Parmi les ambiguïtés énoncées par Jésus on rapporte souvent celle-ci : « N’allez pas croire que je sois venu abolir la Loi ou les Prophètes : je ne suis pas venu abolir, mais accomplir. Car je vous le dis, en vérité : avant que ne passent le ciel et la terre, pas un i, pas un point sur le i, ne passera de la Loi, que tout ne soit réalisé » (Mt 5 ; 17, 18). On en conclut que Jésus aurait approuvé, comme aujourd’hui Benoît XVI, la totalité des intentions et des actes du Dieu de l’AT, dont les plus épouvantables massacres. Sans trop entrer dans les détails il me semble intéressant de relever, dans une autre Bible, une traduction différente du même passage que celui qui est pris, ci-dessus, dans la Bible de Jérusalem de 2001. La Bible Osty rapporte (en 1973) que Jésus dit n’être pas « venu renverser mais compléter », ou n’est pas venu « abroger mais parfaire » et elle avertit dans une note qu’il vaut mieux éviter l’expression «  abolir mais accomplir » parce que « ce dernier mot » est « amphibologique ». Une autre note précise que Jésus « interprète, approfondit, amplifie, modifie et même contredit « ce qui a été dit aux anciens ».

 

Cette ambiguïté, ce possible double sens et cette possible « contradiction », par Jésus, de l’enseignement « du Dieu de l’AT » devraient encourager les pacifistes catholiques à résister aux théologiens papistes, refuser d’entrer dans leur jeu, et dénoncer sans retenue leur énorme tricherie qu’ils qualifient de « bonne interprétation », cette tricherie que réanime Benoît XVI pour faire reculer sa religion et les religions en général vers les anciennes sources dogmatisées de leur violence.
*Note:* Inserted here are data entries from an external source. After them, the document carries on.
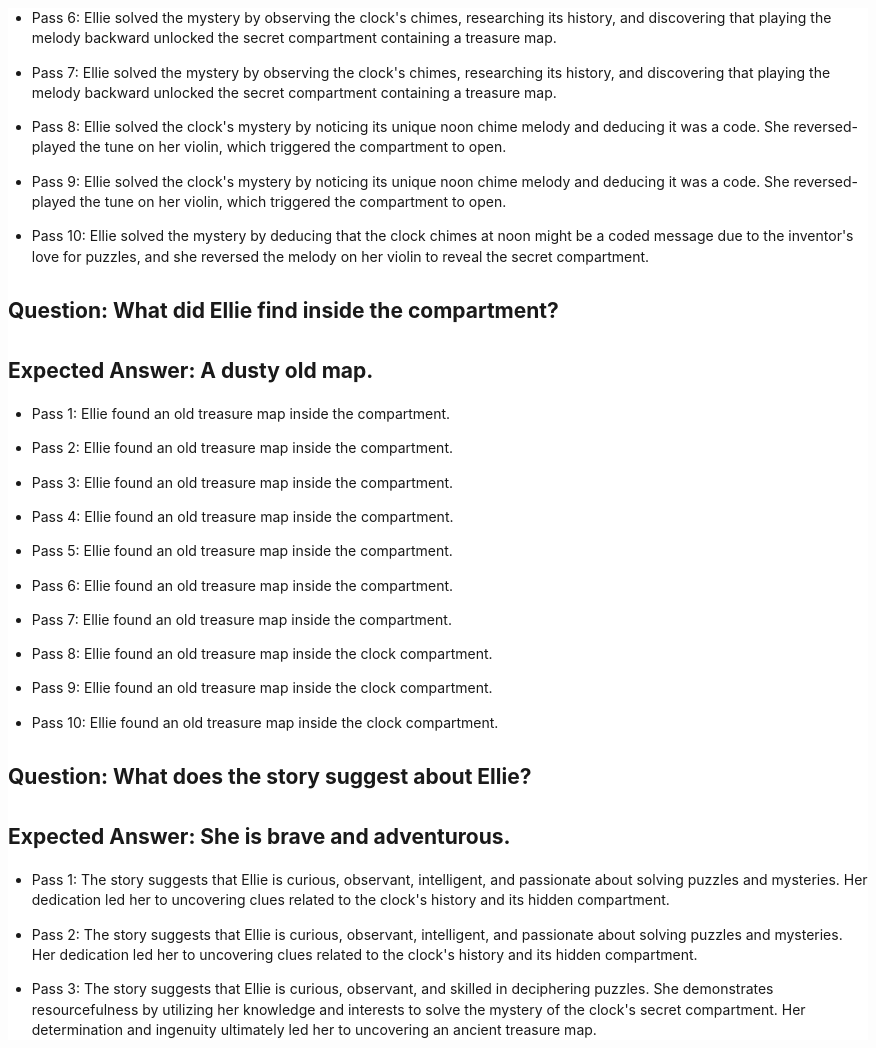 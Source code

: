 - Pass 6: Ellie solved the mystery by observing the clock's chimes, researching its history, and discovering that playing the melody backward unlocked the secret compartment containing a treasure map.

- Pass 7: Ellie solved the mystery by observing the clock's chimes, researching its history, and discovering that playing the melody backward unlocked the secret compartment containing a treasure map.

- Pass 8: Ellie solved the clock's mystery by noticing its unique noon chime melody and deducing it was a code. She reversed-played the tune on her violin, which triggered the compartment to open.

- Pass 9: Ellie solved the clock's mystery by noticing its unique noon chime melody and deducing it was a code. She reversed-played the tune on her violin, which triggered the compartment to open.

- Pass 10: Ellie solved the mystery by deducing that the clock chimes at noon might be a coded message due to the inventor's love for puzzles, and she reversed the melody on her violin to reveal the secret compartment.

## Question: What did Ellie find inside the compartment?
## Expected Answer: A dusty old map.

- Pass 1: Ellie found an old treasure map inside the compartment.

- Pass 2: Ellie found an old treasure map inside the compartment.

- Pass 3: Ellie found an old treasure map inside the compartment.

- Pass 4: Ellie found an old treasure map inside the compartment.

- Pass 5: Ellie found an old treasure map inside the compartment.

- Pass 6: Ellie found an old treasure map inside the compartment.

- Pass 7: Ellie found an old treasure map inside the compartment.

- Pass 8: Ellie found an old treasure map inside the clock compartment.

- Pass 9: Ellie found an old treasure map inside the clock compartment.

- Pass 10: Ellie found an old treasure map inside the clock compartment.

## Question: What does the story suggest about Ellie?
## Expected Answer: She is brave and adventurous.

- Pass 1: The story suggests that Ellie is curious, observant, intelligent, and passionate about solving puzzles and mysteries. Her dedication led her to uncovering clues related to the clock's history and its hidden compartment.

- Pass 2: The story suggests that Ellie is curious, observant, intelligent, and passionate about solving puzzles and mysteries. Her dedication led her to uncovering clues related to the clock's history and its hidden compartment.

- Pass 3: The story suggests that Ellie is curious, observant, and skilled in deciphering puzzles. She demonstrates resourcefulness by utilizing her knowledge and interests to solve the mystery of the clock's secret compartment. Her determination and ingenuity ultimately led her to uncovering an ancient treasure map.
Alors qu’il est plus que jamais nécessaire de s’en débarrasser !

 

On peut faire ici un parallèle entre les deux attitudes, religieuse et profane, qui nous éloignent de l’accomplissement de cette nécessité : le pouvoir temporel catholique efface les avancées précédentes vers la théologie non-violente en même temps que le pouvoir politique détruit les acquis républicains qui protégeaient la société profane de la violence religieuse. "" (voir texte au lien ci-dessous)

 

http://blog.sami-aldeeb.com/2011/09/18/benoit-xvi-premier-responsable-de-la-violence-religieuse/

 

Plutôt que de s’acharner à justifier encore aujourd’hui la prétendue volonté de violence de Dieu - qui fait durer la très concrète barbarie religieuse et interdit la pacification du monde - les responsables des religions devraient la rejeter très clairement avec la plus grande fermeté.

 

Et, répétons-le inlassablement, les gouvernants laics devraient exiger qu’ils le fassent avant de leur accorder le droit d’exercer leur religion.